I Was Hitler's Secretary .... Guess Who ?

Hitler's secretary, Christa Schroeder, with Hitler, 1939

WHO WAS CHRISTA SCHROEDER?

Working as Hitler’s secretary from 1933 until his suicide in 1945, the young Christa Schroeder never knew a private life. In 1938, she became engaged to Yugoslav diplomat Lav Alkonic. When Hitler refused to give his blessing to the liaison, Schroeder raised the possibility of leaving his employment. Hitler replied: ‘I would know how to prevent that.’ The engagement was broken off in 1941.
After the collapse of the Third Reich Schroeder was arrested by the US Army Counter-Intelligence Corps (CIC). Initially convicted as a war criminal, she was later reclassified as a collaborator and released days later, on 12 May 1948. Dr Karl Brandt, formerly Hitler’s emergency surgeon, described Schroeder under interrogation at Nuremberg: ‘Clever, critical and intelligent, she had a turnover of work which no other secretary matched, often spending several days and nights almost without a break taking dictation.
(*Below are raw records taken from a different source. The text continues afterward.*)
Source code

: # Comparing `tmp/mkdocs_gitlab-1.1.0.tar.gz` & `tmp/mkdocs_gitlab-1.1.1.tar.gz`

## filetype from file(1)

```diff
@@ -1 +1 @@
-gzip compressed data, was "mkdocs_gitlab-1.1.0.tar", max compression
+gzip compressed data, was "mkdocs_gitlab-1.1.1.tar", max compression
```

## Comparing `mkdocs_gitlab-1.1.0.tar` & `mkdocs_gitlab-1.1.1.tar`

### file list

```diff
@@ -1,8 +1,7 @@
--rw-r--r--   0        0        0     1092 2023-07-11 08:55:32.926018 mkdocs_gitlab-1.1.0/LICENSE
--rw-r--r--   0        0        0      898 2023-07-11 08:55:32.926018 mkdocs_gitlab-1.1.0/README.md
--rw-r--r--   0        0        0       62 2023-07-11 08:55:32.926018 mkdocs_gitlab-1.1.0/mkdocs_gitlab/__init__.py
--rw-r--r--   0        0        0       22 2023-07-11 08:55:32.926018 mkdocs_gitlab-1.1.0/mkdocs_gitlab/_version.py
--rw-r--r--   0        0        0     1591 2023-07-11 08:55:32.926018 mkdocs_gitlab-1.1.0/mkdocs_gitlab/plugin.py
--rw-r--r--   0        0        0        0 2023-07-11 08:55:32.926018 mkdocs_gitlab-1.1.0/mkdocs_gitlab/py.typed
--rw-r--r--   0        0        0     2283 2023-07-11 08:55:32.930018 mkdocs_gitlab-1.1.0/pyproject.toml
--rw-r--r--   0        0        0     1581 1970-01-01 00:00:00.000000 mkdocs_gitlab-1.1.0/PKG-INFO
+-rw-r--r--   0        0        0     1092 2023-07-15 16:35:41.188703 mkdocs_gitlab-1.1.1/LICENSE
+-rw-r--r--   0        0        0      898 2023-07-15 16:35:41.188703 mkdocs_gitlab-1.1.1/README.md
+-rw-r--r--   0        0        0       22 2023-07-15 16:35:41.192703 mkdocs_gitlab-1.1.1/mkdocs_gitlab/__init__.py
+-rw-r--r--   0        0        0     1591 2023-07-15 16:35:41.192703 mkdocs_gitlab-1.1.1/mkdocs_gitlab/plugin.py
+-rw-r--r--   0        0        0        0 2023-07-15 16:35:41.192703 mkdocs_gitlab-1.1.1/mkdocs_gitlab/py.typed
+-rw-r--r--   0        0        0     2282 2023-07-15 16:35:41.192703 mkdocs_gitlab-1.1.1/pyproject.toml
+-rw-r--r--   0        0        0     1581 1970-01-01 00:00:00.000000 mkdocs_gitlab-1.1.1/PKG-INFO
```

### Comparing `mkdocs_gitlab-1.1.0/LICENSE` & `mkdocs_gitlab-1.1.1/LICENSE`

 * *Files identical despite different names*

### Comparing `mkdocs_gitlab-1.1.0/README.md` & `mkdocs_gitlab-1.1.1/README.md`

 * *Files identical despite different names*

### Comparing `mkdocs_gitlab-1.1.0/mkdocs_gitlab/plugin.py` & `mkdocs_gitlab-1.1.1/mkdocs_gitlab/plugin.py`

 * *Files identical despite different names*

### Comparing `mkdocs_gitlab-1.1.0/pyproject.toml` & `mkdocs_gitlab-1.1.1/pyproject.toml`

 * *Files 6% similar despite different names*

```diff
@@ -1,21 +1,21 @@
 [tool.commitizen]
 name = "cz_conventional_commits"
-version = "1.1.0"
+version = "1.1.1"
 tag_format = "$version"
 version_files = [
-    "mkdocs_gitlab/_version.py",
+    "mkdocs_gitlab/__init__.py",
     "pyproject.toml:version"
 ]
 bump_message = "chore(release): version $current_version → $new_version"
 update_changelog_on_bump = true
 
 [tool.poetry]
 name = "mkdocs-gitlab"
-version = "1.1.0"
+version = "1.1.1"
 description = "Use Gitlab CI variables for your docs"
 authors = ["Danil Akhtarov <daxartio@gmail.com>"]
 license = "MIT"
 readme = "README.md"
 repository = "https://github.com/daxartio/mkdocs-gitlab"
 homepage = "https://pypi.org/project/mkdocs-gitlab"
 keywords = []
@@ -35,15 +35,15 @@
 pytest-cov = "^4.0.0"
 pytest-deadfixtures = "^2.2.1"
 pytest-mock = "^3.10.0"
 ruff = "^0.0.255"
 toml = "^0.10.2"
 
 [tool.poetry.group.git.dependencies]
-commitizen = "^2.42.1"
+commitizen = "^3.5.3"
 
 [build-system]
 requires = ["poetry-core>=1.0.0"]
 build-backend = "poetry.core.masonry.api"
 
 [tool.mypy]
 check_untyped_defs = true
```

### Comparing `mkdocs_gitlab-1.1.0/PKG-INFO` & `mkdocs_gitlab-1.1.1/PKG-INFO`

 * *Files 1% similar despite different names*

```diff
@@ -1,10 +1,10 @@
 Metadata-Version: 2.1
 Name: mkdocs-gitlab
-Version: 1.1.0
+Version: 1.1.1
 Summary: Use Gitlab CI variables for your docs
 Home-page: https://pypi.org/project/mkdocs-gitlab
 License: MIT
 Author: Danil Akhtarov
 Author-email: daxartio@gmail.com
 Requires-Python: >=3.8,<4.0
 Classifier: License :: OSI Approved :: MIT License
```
She would always express her opinion openly...and in time became sharply critical of Hitler himself. Her boldness undoubtedly put her life in grave danger.’ In civilian life, she worked in the metal and insurance industries, retiring at 59, and living in Munich until her death, aged 76, on 28 June 1984.
Christa Schroeder was never a National Socialist in the true sense: ‘I was told I had to join the Party since only NSDAP members could be employees. I suppose I went a few times to the big assemblies, but I felt nothing in common with the speakers or the masses and I must have appeared terribly stupid.’
An alternative view of her appears in a US Army intelligence report of May 22 1945: ‘Mr Albrecht… interrogated her. She was rather stupid, dumpy and an ardent Nazi.’ Schroeder wrote of this event: ‘After the interrogation was over, Lt Albrecht...had a very friendly conversation with me. When I expressed regret that my whole life, all the years, had been for nothing, he replied, “No, everything has a purpose, nothing is wasted”.’


As Hitler's right-hand woman, Christa Schroeder had a unique insight into his intelligence, his temper, and his quirks. In this exclusive extract from her memoir, she describes her time at his side

When replying to a tiny job advertisement in the German newspaper, Münchner Neuesten Nachrichten, I had no premonition that it was to determine the future course of my life.
It was 1930, and aged 22, I had just arrived in Munich from Bavaria, eager to explore a new part of Germany. The post was a secretarial one and I was invited by an unknown organisation, the 'Supreme SA leadership (OSAF)' to present myself in the Schellingstrasse. In this almost unpopulated street the Reich leadership of the NSDAP, the Nazi Party, was located at No. 50 on the fourth floor of a building at the rear.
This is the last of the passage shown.